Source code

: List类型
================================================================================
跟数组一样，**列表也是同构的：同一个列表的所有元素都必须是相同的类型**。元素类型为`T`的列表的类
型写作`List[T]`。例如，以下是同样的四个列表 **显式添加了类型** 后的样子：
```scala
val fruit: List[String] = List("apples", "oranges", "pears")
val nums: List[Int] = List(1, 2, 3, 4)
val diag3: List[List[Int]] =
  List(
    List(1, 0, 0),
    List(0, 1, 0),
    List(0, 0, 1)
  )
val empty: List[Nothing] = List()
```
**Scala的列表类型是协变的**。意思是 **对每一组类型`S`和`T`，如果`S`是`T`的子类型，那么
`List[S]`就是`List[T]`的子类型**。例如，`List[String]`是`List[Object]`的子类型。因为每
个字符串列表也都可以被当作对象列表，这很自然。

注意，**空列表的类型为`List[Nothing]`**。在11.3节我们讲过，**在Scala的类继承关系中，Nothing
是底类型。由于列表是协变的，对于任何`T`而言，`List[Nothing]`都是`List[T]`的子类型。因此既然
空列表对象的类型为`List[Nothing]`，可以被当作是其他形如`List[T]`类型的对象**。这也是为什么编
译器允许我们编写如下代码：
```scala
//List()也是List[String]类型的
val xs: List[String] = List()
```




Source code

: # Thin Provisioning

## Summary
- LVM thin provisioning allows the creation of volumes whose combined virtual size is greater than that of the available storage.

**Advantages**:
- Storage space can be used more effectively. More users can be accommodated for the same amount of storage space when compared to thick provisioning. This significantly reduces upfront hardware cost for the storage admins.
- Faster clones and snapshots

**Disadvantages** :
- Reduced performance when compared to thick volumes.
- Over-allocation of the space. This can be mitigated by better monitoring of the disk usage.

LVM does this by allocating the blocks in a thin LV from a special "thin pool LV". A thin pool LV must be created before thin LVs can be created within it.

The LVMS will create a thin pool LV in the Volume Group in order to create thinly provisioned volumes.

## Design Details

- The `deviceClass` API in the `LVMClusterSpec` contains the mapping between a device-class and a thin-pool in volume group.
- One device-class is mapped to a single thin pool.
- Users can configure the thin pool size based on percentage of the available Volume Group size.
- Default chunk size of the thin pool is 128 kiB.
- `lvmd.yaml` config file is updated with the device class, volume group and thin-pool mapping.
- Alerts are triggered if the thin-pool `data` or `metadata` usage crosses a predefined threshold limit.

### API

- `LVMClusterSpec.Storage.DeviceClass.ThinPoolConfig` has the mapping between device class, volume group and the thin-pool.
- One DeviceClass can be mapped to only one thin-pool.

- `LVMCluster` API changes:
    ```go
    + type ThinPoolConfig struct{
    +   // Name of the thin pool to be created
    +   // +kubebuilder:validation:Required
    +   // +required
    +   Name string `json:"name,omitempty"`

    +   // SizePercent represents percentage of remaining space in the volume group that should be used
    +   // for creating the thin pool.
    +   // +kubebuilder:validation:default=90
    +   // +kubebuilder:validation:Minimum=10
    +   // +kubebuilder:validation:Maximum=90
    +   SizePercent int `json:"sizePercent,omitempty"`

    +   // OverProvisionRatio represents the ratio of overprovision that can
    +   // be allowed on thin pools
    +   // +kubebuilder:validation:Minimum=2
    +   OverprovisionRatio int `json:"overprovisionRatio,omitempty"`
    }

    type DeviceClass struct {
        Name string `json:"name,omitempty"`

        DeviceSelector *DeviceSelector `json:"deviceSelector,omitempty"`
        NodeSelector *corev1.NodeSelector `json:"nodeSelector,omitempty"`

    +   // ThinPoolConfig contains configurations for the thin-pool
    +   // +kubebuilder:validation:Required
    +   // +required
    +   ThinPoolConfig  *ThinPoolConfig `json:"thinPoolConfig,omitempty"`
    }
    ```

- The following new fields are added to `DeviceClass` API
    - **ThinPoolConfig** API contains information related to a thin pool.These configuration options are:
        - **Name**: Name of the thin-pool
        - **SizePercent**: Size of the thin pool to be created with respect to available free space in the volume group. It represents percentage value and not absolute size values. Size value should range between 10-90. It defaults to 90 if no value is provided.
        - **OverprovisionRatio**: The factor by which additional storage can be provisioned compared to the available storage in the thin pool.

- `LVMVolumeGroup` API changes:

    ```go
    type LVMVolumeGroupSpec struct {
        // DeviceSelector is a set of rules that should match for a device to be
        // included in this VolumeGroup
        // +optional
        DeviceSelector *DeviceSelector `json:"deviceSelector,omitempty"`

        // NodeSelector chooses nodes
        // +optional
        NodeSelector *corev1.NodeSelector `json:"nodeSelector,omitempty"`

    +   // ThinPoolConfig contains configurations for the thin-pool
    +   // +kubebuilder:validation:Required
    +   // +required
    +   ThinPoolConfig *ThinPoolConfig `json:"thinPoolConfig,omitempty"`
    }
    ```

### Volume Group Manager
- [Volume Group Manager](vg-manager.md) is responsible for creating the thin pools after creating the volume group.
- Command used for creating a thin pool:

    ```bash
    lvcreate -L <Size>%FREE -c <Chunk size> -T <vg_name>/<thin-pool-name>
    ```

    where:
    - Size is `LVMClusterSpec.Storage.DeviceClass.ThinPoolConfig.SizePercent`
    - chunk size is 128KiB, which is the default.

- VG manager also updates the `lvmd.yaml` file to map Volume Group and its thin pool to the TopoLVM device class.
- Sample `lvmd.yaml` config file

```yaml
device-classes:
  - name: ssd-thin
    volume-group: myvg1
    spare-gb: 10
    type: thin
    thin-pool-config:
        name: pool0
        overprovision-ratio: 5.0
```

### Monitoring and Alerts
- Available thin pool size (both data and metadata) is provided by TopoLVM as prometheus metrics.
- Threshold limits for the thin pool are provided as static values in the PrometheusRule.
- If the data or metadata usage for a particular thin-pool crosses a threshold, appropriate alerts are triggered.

• How to complete this task
Go back to the start of the listing above. Reproduce each line exactly, ending with the line that contains "- Over-allocation of".

• Your response
Source code

: List类型
================================================================================
跟数组一样，**列表也是同构的：同一个列表的所有元素都必须是相同的类型**。元素类型为`T`的列表的类
型写作`List[T]`。例如，以下是同样的四个列表 **显式添加了类型** 后的样子：
```scala
val fruit: List[String] = List("apples", "oranges", "pears")
val nums: List[Int] = List(1, 2, 3, 4)
val diag3: List[List[Int]] =
  List(
    List(1, 0, 0),
    List(0, 1, 0),
    List(0, 0, 1)
  )
val empty: List[Nothing] = List()
```
**Scala的列表类型是协变的**。意思是 **对每一组类型`S`和`T`，如果`S`是`T`的子类型，那么
`List[S]`就是`List[T]`的子类型**。例如，`List[String]`是`List[Object]`的子类型。因为每
个字符串列表也都可以被当作对象列表，这很自然。

注意，**空列表的类型为`List[Nothing]`**。在11.3节我们讲过，**在Scala的类继承关系中，Nothing
是底类型。由于列表是协变的，对于任何`T`而言，`List[Nothing]`都是`List[T]`的子类型。因此既然
空列表对象的类型为`List[Nothing]`，可以被当作是其他形如`List[T]`类型的对象**。这也是为什么编
译器允许我们编写如下代码：
```scala
//List()也是List[String]类型的
val xs: List[String] = List()
```




Source code

: # Thin Provisioning

## Summary
- LVM thin provisioning allows the creation of volumes whose combined virtual size is greater than that of the available storage.

**Advantages**:
- Storage space can be used more effectively. More users can be accommodated for the same amount of storage space when compared to thick provisioning. This significantly reduces upfront hardware cost for the storage admins.
- Faster clones and snapshots

**Disadvantages** :
- Reduced performance when compared to thick volumes.
- Over-allocation of the space. This can be mitigated by better monitoring of the disk usage.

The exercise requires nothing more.